Two historical giants wrote their memoirs using the same title: Confessions. The one, a reformed playboy; the other, a devout humanist. Though penned 1,358 years apart, both volumes are held up to history as the divergent paths men may choose in finding meaning and fulfillment.
Aurelius Augustine of Hippo (5th c. N African theologian) took the path of ‘coram deo’ – spiritual man, saved for God himself, living under his sovereign watchcare. Rousseau (18th c. Swiss philosopher) threaded his way through life guided by ‘coram natura’ – natural man being the end in himself, not God; that such a man is a “noble savage” who discovers life on his own terms.
Rousseau’s Confessions preach the humanistic ideal that man makes his own happiness, that his being happy is the end-all, be-all of human existence. His philosophy is the precursor to “if it feels good, do it” – a variation on the theme “I feel, therefore I am.”
The sad and inevitable conclusion to Rousseau’s journey of self-discovery – in his own words – is “the longing for happiness is never quenched in the heart of man.”
Augustine is famous for the words, “God, give me sexual purity….but not yet!” Both men struggled with lust and thievery (Augustine’s pears and Rousseau’s pink ribbon) but only Augustine saw the truth that he stole and lusted because of original sin in which he stood condemned. Rousseau felt it was in himself to do better – but his pseudo-awakening led to more miseries and deeper castration from God. Augustine’s conversion led to his healing and reconciliation to God.
“Two roads diverged in the woods….”
Their conversions were also disparate: Augustine, in a garden, heard a child singing the words “take it up and read” and instinctively turned to Romans 13:14 and found instant salvation.
Rousseau came across a writing that posed the question “has advancements in science made our world worse or better?” He made it his life quest in that moment to pursue science as the end rather than a means to God, and testified he became a “new man” instantly; however, he lamented such a discovery never contributed to his soul’s happiness, but rather multiplied his miseries.
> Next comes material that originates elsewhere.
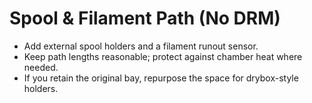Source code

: # Spool & Filament Path (No DRM)

- Add external spool holders and a filament runout sensor.
- Keep path lengths reasonable; protect against chamber heat where needed.
- If you retain the original bay, repurpose the space for drybox-style holders.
Hundreds of years later, Augustine’s legacy left its mark on a disillusioned monk. This monk, Martin Luther, disgusted with Rome’s insistence on self-salvation in the guise of religion, let his protest be heard through the ringing of hammer on nail.
I find it fascinating that one of the most monumental moves of God in church history found its touchstone on October 31st. Satan has hijacked that date for his own nefarious purposes – benign as they seem to more modern sensibilities – but two thousand years ago, the castle gates of hell were forever emblazoned with the eternal indictment of Christ and his nails: Doomed, doomed is Babylon the Great, and those who are joined to it!